[Description of the task]
Every line of the following records that includes "Deletion" should be copied.

[Source information]

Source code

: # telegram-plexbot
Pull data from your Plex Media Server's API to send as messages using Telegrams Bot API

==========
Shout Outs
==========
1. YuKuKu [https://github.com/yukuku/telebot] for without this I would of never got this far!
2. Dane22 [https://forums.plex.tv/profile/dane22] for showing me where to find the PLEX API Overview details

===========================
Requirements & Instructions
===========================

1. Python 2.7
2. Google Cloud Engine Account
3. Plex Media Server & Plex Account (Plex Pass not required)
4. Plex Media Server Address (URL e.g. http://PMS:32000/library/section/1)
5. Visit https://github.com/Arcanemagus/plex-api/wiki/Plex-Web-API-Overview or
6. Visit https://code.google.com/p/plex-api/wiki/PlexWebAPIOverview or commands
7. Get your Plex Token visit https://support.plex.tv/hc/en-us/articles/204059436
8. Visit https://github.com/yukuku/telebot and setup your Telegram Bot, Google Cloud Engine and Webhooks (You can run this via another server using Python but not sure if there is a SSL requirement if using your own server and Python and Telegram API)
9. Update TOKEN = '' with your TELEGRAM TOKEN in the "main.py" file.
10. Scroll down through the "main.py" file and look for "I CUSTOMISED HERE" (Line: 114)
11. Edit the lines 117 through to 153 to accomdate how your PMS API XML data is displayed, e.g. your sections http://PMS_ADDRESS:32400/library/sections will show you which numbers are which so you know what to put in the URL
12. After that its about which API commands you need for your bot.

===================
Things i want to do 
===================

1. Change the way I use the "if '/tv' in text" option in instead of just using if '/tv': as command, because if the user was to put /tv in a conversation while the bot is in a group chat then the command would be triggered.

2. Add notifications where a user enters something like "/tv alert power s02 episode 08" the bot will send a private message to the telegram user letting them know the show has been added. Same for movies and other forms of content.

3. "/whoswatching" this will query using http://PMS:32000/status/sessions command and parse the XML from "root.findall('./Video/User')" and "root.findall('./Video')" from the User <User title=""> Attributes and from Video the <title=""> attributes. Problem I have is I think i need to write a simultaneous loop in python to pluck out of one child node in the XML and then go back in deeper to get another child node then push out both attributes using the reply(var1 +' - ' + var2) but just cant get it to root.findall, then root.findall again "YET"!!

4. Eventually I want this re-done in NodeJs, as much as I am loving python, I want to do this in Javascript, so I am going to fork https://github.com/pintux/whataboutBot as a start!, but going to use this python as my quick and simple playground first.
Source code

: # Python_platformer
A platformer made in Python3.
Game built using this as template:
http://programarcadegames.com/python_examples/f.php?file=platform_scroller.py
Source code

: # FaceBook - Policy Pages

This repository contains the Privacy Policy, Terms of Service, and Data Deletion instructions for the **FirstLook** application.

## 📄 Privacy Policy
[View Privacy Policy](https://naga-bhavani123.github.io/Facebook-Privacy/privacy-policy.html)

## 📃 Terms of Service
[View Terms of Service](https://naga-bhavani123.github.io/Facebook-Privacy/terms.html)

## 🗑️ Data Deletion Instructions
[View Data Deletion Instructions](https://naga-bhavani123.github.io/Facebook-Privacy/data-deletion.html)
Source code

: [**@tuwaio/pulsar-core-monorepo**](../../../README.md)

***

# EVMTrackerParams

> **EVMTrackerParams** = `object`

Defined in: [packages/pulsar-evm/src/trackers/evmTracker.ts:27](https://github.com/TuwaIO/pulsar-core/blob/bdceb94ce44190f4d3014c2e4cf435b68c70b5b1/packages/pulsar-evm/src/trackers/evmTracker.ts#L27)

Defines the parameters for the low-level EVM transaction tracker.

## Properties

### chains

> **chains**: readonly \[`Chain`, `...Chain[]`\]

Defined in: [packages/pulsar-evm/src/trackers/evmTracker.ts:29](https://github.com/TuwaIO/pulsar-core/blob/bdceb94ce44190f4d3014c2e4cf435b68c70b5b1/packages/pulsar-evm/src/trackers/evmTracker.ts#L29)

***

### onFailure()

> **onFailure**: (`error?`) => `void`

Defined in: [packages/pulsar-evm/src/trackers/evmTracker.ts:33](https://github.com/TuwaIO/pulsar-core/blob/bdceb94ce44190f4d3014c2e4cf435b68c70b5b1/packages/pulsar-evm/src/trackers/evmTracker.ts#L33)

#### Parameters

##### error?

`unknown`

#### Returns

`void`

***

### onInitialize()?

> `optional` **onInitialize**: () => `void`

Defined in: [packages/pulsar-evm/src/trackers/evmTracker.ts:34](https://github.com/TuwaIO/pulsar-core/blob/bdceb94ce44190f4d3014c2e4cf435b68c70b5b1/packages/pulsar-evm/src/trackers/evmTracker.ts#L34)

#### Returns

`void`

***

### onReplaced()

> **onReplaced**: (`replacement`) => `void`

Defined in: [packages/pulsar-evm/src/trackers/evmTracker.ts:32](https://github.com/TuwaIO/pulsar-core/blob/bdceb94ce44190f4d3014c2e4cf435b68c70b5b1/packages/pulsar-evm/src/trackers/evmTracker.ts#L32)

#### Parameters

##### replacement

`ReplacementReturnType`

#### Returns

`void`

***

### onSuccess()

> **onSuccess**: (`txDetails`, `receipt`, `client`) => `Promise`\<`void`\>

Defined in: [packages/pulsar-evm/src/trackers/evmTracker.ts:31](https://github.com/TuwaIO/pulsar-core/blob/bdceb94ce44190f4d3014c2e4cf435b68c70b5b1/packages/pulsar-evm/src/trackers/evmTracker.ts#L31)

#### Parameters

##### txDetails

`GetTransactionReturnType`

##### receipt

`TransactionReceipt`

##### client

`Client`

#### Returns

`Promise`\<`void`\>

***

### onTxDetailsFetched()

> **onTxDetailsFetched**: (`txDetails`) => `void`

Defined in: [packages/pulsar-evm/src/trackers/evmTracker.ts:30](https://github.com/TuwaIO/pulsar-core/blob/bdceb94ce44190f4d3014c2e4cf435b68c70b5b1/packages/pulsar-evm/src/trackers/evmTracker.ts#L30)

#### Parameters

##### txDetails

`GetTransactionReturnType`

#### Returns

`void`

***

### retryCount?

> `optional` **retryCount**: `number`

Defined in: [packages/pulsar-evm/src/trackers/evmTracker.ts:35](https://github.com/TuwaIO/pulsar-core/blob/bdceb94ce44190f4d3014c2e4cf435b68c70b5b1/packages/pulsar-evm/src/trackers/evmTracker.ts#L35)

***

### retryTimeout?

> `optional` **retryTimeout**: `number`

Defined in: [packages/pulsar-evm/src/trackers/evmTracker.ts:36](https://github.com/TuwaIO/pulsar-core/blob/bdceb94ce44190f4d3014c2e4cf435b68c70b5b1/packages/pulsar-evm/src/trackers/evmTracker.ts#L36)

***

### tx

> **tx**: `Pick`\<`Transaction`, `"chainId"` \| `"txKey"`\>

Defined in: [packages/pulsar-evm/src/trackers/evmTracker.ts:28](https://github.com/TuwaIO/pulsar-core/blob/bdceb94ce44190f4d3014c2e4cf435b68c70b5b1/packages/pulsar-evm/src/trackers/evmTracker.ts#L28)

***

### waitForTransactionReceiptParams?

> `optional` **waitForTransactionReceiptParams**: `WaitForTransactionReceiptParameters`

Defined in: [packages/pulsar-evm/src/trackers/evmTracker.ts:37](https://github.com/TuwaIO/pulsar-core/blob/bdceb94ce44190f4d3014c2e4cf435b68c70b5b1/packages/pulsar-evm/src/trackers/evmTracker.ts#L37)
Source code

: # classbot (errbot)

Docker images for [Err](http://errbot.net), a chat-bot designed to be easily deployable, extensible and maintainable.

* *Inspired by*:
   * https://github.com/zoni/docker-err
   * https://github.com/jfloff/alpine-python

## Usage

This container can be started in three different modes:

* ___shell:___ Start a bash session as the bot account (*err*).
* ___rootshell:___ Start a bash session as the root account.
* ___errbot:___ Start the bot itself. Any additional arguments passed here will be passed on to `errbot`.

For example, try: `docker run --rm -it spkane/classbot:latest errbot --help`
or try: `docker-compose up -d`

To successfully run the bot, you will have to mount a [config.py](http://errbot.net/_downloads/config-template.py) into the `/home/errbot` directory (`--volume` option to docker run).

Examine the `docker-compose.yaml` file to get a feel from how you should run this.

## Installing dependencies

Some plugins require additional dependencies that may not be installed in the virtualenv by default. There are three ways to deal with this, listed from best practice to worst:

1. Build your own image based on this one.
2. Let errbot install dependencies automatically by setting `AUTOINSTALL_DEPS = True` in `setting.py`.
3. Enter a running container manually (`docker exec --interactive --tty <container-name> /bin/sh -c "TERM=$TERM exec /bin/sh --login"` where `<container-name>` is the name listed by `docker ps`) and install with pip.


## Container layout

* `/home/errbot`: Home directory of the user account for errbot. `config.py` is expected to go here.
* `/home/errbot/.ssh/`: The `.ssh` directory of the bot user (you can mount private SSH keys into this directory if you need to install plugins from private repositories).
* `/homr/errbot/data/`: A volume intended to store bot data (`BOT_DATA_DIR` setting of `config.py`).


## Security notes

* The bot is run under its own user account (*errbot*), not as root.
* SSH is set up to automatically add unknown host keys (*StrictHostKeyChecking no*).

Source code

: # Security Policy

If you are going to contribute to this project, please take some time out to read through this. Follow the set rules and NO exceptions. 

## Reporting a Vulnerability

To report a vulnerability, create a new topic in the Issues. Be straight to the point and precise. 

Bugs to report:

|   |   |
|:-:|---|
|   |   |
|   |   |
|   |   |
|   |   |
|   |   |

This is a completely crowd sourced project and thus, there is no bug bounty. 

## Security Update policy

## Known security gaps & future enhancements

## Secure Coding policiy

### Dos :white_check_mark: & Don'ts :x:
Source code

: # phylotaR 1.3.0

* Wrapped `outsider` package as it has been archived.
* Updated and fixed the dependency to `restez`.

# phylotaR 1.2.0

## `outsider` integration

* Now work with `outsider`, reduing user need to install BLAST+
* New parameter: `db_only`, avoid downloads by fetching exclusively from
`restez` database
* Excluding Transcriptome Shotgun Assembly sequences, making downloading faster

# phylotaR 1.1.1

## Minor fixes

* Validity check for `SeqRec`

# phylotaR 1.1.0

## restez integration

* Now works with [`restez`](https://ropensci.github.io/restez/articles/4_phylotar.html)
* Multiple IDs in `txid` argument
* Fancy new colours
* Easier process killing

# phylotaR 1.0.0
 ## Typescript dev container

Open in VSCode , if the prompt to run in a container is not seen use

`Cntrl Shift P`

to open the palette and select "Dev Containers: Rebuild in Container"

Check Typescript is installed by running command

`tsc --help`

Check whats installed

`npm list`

[Result of the exercise]
This repository contains the Privacy Policy, Terms of Service, and Data Deletion instructions for the **FirstLook** application.
## 🗑️ Data Deletion Instructions
[View Data Deletion Instructions](https://naga-bhavani123.github.io/Facebook-Privacy/data-deletion.html)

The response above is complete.